(Saved entries)
------------------------------

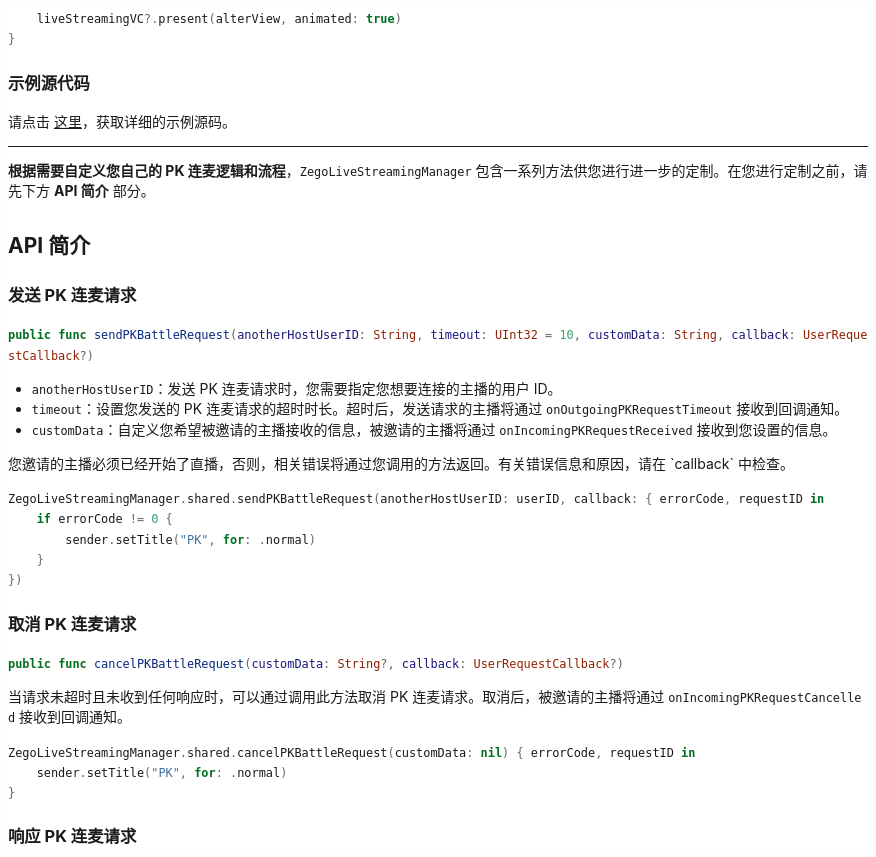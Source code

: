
 ```swift
    liveStreamingVC?.present(alterView, animated: true)
}
```

### 示例源代码

请点击 [这里](https://github.com/ZEGOCLOUD/zego_uikit_prebuilt_live_streaming_example_ios/tree/master/live_streaming_with_pkbattle)，获取详细的示例源码。

---

**根据需要自定义您自己的 PK 连麦逻辑和流程**，`ZegoLiveStreamingManager` 包含一系列方法供您进行进一步的定制。在您进行定制之前，请先下方 **API 简介** 部分。

## API 简介

### 发送 PK 连麦请求

```swift
public func sendPKBattleRequest(anotherHostUserID: String, timeout: UInt32 = 10, customData: String, callback: UserRequestCallback?)
```

- `anotherHostUserID`：发送 PK 连麦请求时，您需要指定您想要连接的主播的用户 ID。
- `timeout`：设置您发送的 PK 连麦请求的超时时长。超时后，发送请求的主播将通过 `onOutgoingPKRequestTimeout` 接收到回调通知。
- `customData`：自定义您希望被邀请的主播接收的信息，被邀请的主播将通过 `onIncomingPKRequestReceived` 接收到您设置的信息。
<Warning title="注意">
您邀请的主播必须已经开始了直播，否则，相关错误将通过您调用的方法返回。有关错误信息和原因，请在 `callback` 中检查。
</Warning>

```swift 示例代码
ZegoLiveStreamingManager.shared.sendPKBattleRequest(anotherHostUserID: userID, callback: { errorCode, requestID in
    if errorCode != 0 {
        sender.setTitle("PK", for: .normal)
    }
})
```

### 取消 PK 连麦请求

```swift
public func cancelPKBattleRequest(customData: String?, callback: UserRequestCallback?)
```

当请求未超时且未收到任何响应时，可以通过调用此方法取消 PK 连麦请求。取消后，被邀请的主播将通过 `onIncomingPKRequestCancelled` 接收到回调通知。


```swift 示例代码
ZegoLiveStreamingManager.shared.cancelPKBattleRequest(customData: nil) { errorCode, requestID in
    sender.setTitle("PK", for: .normal)
}
```

### 响应 PK 连麦请求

------------------------------

* **TASK BRIEF**
Pictures stay out; reproduce every line of the records exactly.

* **WRITTEN ANSWER**
Source code

:
 ```swift
    liveStreamingVC?.present(alterView, animated: true)
}
```

### 示例源代码

请点击 [这里](https://github.com/ZEGOCLOUD/zego_uikit_prebuilt_live_streaming_example_ios/tree/master/live_streaming_with_pkbattle)，获取详细的示例源码。

---

**根据需要自定义您自己的 PK 连麦逻辑和流程**，`ZegoLiveStreamingManager` 包含一系列方法供您进行进一步的定制。在您进行定制之前，请先下方 **API 简介** 部分。

## API 简介

### 发送 PK 连麦请求

```swift
public func sendPKBattleRequest(anotherHostUserID: String, timeout: UInt32 = 10, customData: String, callback: UserRequestCallback?)
```

- `anotherHostUserID`：发送 PK 连麦请求时，您需要指定您想要连接的主播的用户 ID。
- `timeout`：设置您发送的 PK 连麦请求的超时时长。超时后，发送请求的主播将通过 `onOutgoingPKRequestTimeout` 接收到回调通知。
- `customData`：自定义您希望被邀请的主播接收的信息，被邀请的主播将通过 `onIncomingPKRequestReceived` 接收到您设置的信息。
<Warning title="注意">
您邀请的主播必须已经开始了直播，否则，相关错误将通过您调用的方法返回。有关错误信息和原因，请在 `callback` 中检查。
</Warning>

```swift 示例代码
ZegoLiveStreamingManager.shared.sendPKBattleRequest(anotherHostUserID: userID, callback: { errorCode, requestID in
    if errorCode != 0 {
        sender.setTitle("PK", for: .normal)
    }
})
```

### 取消 PK 连麦请求

```swift
public func cancelPKBattleRequest(customData: String?, callback: UserRequestCallback?)
```

当请求未超时且未收到任何响应时，可以通过调用此方法取消 PK 连麦请求。取消后，被邀请的主播将通过 `onIncomingPKRequestCancelled` 接收到回调通知。


```swift 示例代码
ZegoLiveStreamingManager.shared.cancelPKBattleRequest(customData: nil) { errorCode, requestID in
    sender.setTitle("PK", for: .normal)
}
```

### 响应 PK 连麦请求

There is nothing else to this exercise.